§ **TASK STATEMENT**: Make an exact copy of the data below, leaving out every picture.

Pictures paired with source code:
◇ ◇ ◇ ◇ ◇

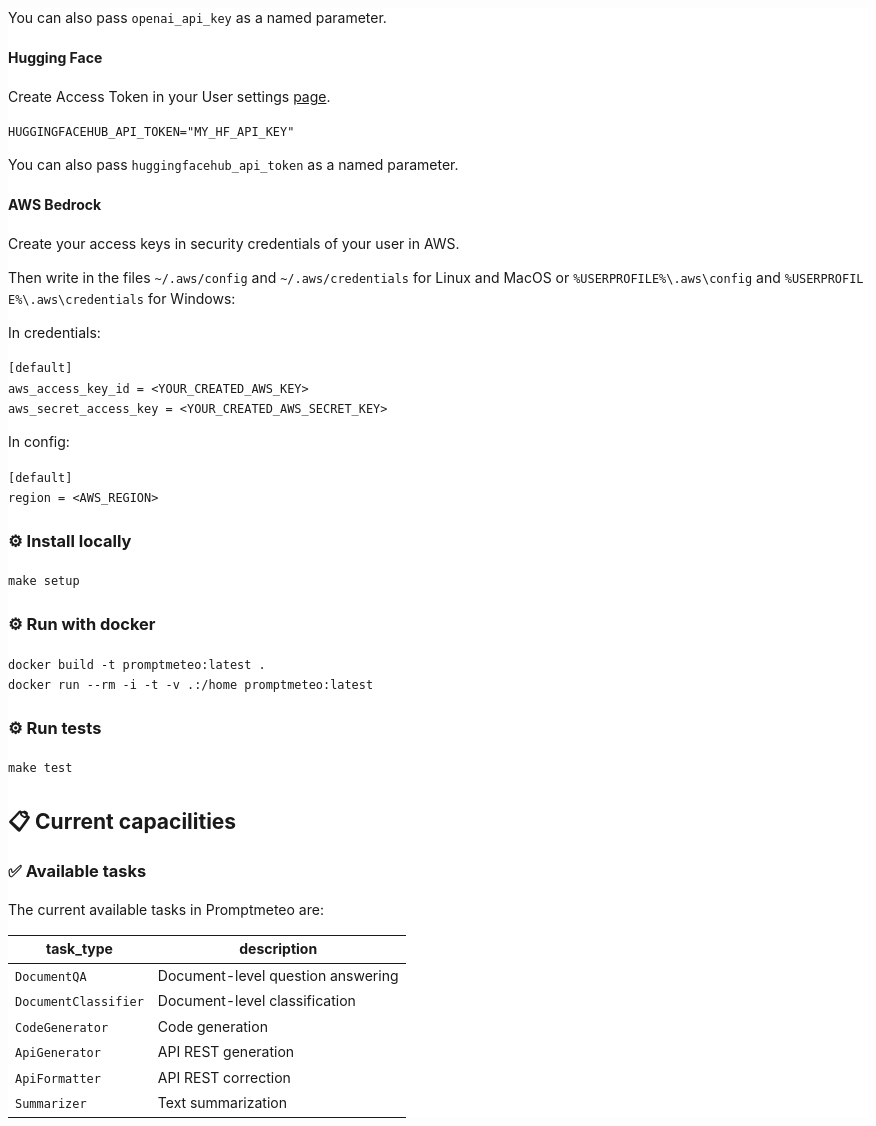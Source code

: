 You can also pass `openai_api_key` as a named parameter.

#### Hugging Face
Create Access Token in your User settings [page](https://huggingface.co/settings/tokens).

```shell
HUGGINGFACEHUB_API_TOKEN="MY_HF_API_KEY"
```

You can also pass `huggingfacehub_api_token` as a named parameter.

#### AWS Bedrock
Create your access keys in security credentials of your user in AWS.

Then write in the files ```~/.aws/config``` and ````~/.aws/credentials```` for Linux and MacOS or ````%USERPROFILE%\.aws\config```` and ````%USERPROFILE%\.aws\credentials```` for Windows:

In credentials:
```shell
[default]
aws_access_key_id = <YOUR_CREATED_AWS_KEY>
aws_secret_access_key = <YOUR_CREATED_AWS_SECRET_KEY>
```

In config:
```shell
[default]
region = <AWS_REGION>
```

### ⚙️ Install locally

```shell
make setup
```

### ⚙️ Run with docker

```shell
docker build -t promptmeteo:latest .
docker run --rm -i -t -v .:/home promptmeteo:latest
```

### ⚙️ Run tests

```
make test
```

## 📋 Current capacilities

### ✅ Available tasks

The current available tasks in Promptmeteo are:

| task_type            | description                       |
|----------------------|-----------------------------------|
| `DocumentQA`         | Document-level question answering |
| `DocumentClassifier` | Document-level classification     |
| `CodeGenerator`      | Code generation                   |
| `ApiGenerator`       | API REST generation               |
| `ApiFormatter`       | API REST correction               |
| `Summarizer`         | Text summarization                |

◇ ◇ ◇ ◇ ◇

§ **EXPECTED OUTPUT**:
Source code

: You can also pass `openai_api_key` as a named parameter.

#### Hugging Face
Create Access Token in your User settings [page](https://huggingface.co/settings/tokens).

```shell
HUGGINGFACEHUB_API_TOKEN="MY_HF_API_KEY"
```

You can also pass `huggingfacehub_api_token` as a named parameter.

#### AWS Bedrock
Create your access keys in security credentials of your user in AWS.

Then write in the files ```~/.aws/config``` and ````~/.aws/credentials```` for Linux and MacOS or ````%USERPROFILE%\.aws\config```` and ````%USERPROFILE%\.aws\credentials```` for Windows:

In credentials:
```shell
[default]
aws_access_key_id = <YOUR_CREATED_AWS_KEY>
aws_secret_access_key = <YOUR_CREATED_AWS_SECRET_KEY>
```

In config:
```shell
[default]
region = <AWS_REGION>
```

### ⚙️ Install locally

```shell
make setup
```

### ⚙️ Run with docker

```shell
docker build -t promptmeteo:latest .
docker run --rm -i -t -v .:/home promptmeteo:latest
```

### ⚙️ Run tests

```
make test
```

## 📋 Current capacilities

### ✅ Available tasks

The current available tasks in Promptmeteo are:

| task_type            | description                       |
|----------------------|-----------------------------------|
| `DocumentQA`         | Document-level question answering |
| `DocumentClassifier` | Document-level classification     |
| `CodeGenerator`      | Code generation                   |
| `ApiGenerator`       | API REST generation               |
| `ApiFormatter`       | API REST correction               |
| `Summarizer`         | Text summarization                |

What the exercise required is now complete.